A newly discovered backend data exposure vulnerability, dubbed HospitalGown, highlights the connection between mobile apps and insecure backend databases.
Appthority documented more than 1,000 apps with this vulnerability, and researched in detail 39 applications with big data leaks, which exposed an estimated 280 million records. These records were accessible as a result of weakly secured backends and did not require authentication of any kind to access the data.
“HospitalGown poses a direct risk to enterprises, opening them to an easy breach, exfiltration of sensitive data, and the costs from remediation, lawsuits, compliance infractions and loss of brand trust,” said Seth Hardy, Appthority Director of Security Research. “No amount of on-device application security can make up for relaxed security where the application stores user data. A breach at the backend takes the magnitude of the threat from being focused on a handful of devices to a much broader exposure for an entire enterprise, which could result in big data leaks or ransom of sensitive data.”

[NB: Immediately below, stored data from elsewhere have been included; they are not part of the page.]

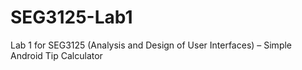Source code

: # SEG3125-Lab1

Lab 1 for SEG3125 (Analysis and Design of User Interfaces) – Simple Android Tip Calculator

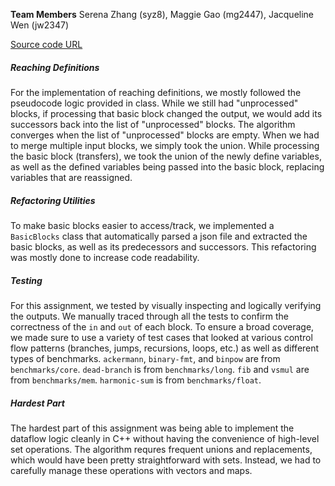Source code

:**Team Members**
Serena Zhang (syz8), Maggie Gao (mg2447), Jacqueline Wen (jw2347)

[Source code URL](https://github.com/Jacqueline-Wen/cs6120-AdvCompilers-Tasks/tree/main/Task4)

##### Reaching Definitions
For the implementation of reaching definitions, we mostly followed the pseudocode logic provided in class. While we still had "unprocessed" blocks, if processing that basic block changed the output, we would add its successors back into the list of "unprocessed" blocks. The algorithm converges when the list of "unprocessed" blocks are empty. When we had to merge multiple input blocks, we simply took the union. While processing the basic block (transfers), we took the union of the newly define variables, as well as the defined variables being passed into the basic block, replacing variables that are reassigned. 

##### Refactoring Utilities
To make basic blocks easier to access/track, we implemented a `BasicBlocks` class that automatically parsed a json file and extracted the basic blocks, as well as its predecessors and successors. This refactoring was mostly done to increase code readability. 

##### Testing
For this assignment, we tested by visually inspecting and logically verifying the outputs. We manually traced through all the tests to confirm the correctness of the `in` and `out` of each block. To ensure a broad coverage, we made sure to use a variety of test cases that looked at various control flow patterns (branches, jumps, recursions, loops, etc.) as well as different types of benchmarks. `ackermann`, `binary-fmt`, and `binpow` are from `benchmarks/core`. `dead-branch` is from `benchmarks/long`. `fib` and `vsmul` are from `benchmarks/mem`. `harmonic-sum` is from `benchmarks/float`.

##### Hardest Part
The hardest part of this assignment was being able to implement the dataflow logic cleanly in C++ without having the convenience of high-level set operations. The algorithm requres frequent unions and replacements, which would have been pretty straightforward with sets. Instead, we had to carefully manage these operations with vectors and maps.

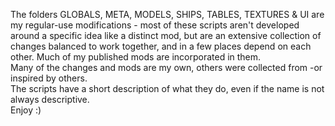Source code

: The folders GLOBALS, META, MODELS, SHIPS, TABLES, TEXTURES & UI are my regular-use modifications - most of these scripts aren't developed around a specific idea like a distinct mod, but are an extensive collection of changes balanced to work together, and in a few places depend on each other. Much of my published mods are incorporated in them.<br>
Many of the changes and mods are my own, others were collected from -or inspired by others.<br>
The scripts have a short description of what they do, even if the name is not always descriptive.<br>
Enjoy :)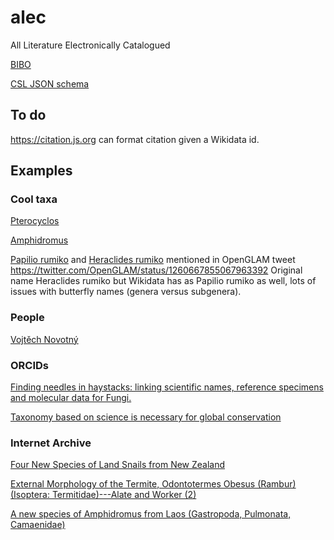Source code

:# alec
All Literature Electronically Catalogued



[BIBO](https://github.com/structureddynamics/Bibliographic-Ontology-BIBO/blob/master/bibo.owl)

[CSL JSON schema](https://github.com/citation-style-language/schema/blob/master/csl-data.json)

## To do

https://citation.js.org can format citation given a Wikidata id.


## Examples

### Cool taxa

[Pterocyclos](http://localhost/~rpage/alec/?q=Pterocyclos)

[Amphidromus](https://alec-demo.herokuapp.com/?q=Amphidromus)

[Papilio rumiko](https://alec-demo.herokuapp.com/?id=Q19636617) and [Heraclides rumiko](https://alec-demo.herokuapp.com/?id=Q21357142) mentioned in OpenGLAM tweet https://twitter.com/OpenGLAM/status/1260667855067963392 Original name Heraclides rumiko but Wikidata has as Papilio rumiko as well, lots of issues with butterfly names (genera versus subgenera).

### People

[Vojtěch Novotný](https://alec-demo.herokuapp.com/?id=Q15831345)

### ORCIDs

[Finding needles in haystacks: linking scientific names, reference specimens and molecular data for Fungi. ](https://alec-demo.herokuapp.com/?id=Q30582014)

[Taxonomy based on science is necessary for global conservation](https://alec-demo.herokuapp.com/?id=Q50702912)

### Internet Archive

[Four New Species of Land Snails from New Zealand](http://localhost/~rpage/alec/?id=Q88304456)

[External Morphology of the Termite, Odontotermes Obesus (Rambur) (Isoptera: Termitidae)---Alate and Worker (2) ](https://alec-demo.herokuapp.com/?id=Q89121038)

[A new species of Amphidromus from Laos (Gastropoda, Pulmonata, Camaenidae)](https://alec-demo.herokuapp.com/?id=Q89201000)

Researchers analyzed the network traffic of over a million enterprise mobile iOS and Android apps and discovered over 21,000 open Elasticsearch servers with unprotected data connected to apps frequently found on enterprise devices.

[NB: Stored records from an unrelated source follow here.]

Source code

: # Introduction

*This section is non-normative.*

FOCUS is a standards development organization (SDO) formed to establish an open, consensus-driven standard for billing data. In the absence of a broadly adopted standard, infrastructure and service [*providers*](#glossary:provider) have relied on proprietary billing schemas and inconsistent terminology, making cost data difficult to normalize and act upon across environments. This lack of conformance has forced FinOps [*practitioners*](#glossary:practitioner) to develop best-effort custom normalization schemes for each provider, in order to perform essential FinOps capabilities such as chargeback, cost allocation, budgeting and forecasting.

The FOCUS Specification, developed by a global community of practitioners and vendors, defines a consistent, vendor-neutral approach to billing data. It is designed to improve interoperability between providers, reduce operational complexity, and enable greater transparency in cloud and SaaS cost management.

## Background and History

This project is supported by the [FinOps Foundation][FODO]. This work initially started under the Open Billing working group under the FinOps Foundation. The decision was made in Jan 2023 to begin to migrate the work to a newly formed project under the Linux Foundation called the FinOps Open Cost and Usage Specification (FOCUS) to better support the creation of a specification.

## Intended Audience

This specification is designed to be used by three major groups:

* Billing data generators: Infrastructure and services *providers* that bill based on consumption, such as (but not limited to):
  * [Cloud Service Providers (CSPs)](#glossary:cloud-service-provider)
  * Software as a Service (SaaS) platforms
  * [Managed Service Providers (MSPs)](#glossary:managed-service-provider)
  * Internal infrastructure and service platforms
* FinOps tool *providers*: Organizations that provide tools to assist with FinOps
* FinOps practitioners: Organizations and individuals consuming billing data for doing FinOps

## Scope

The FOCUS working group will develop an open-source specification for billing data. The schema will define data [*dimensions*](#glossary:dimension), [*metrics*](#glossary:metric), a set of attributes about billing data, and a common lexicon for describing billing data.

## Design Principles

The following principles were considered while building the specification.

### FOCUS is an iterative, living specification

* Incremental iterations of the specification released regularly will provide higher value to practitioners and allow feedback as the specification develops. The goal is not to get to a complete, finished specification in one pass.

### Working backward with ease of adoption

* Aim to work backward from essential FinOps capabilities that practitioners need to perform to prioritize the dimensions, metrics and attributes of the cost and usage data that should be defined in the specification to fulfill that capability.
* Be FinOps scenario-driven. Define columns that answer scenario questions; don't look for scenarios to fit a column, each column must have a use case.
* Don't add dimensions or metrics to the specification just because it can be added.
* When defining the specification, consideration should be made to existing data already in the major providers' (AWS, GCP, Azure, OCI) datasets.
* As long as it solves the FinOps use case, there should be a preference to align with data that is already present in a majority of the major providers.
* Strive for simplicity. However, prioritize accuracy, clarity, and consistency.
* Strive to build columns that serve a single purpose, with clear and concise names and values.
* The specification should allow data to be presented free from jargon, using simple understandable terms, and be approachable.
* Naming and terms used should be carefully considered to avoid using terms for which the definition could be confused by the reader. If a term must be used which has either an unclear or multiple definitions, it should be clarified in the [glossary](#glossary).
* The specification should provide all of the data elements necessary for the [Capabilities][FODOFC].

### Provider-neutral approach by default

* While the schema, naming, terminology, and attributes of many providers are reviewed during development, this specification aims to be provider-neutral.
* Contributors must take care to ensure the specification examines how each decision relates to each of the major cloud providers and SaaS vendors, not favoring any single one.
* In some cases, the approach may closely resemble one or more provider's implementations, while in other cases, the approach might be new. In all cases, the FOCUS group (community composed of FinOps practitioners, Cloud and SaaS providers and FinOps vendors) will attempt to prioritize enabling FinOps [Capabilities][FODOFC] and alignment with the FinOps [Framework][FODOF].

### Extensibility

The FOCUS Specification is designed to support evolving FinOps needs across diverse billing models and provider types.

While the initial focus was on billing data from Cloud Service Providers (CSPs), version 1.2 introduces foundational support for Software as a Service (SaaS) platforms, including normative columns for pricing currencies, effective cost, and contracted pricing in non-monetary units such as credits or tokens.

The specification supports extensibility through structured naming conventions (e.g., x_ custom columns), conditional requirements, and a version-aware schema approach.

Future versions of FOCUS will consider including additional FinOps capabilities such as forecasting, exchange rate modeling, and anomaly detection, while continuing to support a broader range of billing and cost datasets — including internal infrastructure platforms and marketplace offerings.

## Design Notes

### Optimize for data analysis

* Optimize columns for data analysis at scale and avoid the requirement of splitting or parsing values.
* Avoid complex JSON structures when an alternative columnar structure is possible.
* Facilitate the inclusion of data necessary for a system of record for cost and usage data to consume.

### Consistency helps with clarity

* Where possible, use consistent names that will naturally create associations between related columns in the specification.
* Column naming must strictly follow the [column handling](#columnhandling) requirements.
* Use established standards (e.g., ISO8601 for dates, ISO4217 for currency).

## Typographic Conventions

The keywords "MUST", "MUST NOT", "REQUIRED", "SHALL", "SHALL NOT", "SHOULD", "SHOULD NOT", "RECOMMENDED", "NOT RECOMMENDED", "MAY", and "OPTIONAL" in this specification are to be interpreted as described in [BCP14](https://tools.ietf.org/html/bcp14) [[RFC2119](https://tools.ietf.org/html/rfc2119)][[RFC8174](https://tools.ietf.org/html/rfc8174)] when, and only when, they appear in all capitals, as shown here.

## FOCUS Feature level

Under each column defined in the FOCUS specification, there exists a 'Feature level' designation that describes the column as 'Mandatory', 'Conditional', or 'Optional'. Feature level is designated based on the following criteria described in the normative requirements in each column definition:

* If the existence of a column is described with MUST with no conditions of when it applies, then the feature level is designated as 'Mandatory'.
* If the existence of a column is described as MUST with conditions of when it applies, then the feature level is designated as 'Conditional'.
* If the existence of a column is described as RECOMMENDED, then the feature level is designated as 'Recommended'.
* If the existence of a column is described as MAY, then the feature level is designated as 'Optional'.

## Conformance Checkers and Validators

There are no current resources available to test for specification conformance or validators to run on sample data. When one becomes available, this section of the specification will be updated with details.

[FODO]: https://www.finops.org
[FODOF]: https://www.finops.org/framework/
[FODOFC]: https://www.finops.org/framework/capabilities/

- Affected apps are connecting to unsecured data stores on popular enterprise services, such as Elasticsearch and MySQL, which are leaking large amounts of sensitive data
- Apps using just one of these services revealed almost 43TB of exposed data
- Multiple affected apps leaked some form of PII, including passwords, location, travel and payment details, corporate profile data (including employees’ VPN PINs, emails, phone numbers), and retail customer data
- In multiple cases, data has already been accessed by unauthorized individuals and ransomed
- Even apps that have been removed from devices and the app stores still pose an exposure risk due to the sensitive data that remains stored on unsecured servers.
“The HospitalGown vulnerability isn’t just theoretical. Hundreds of apps are leaking terabytes of data, all due to simple human error – failure to secure the backend data stores. We recommend that, where possible, enterprises refrain from using apps that access or send sensitive information, particularly if the data is not encrypted in transit and at rest. If the use of an app impacted by HospitalGown is necessary, we suggest contacting the app developer or vendor to verify that the backend server has been secured,” said Seth Hardy, Director, Security Research at Appthority.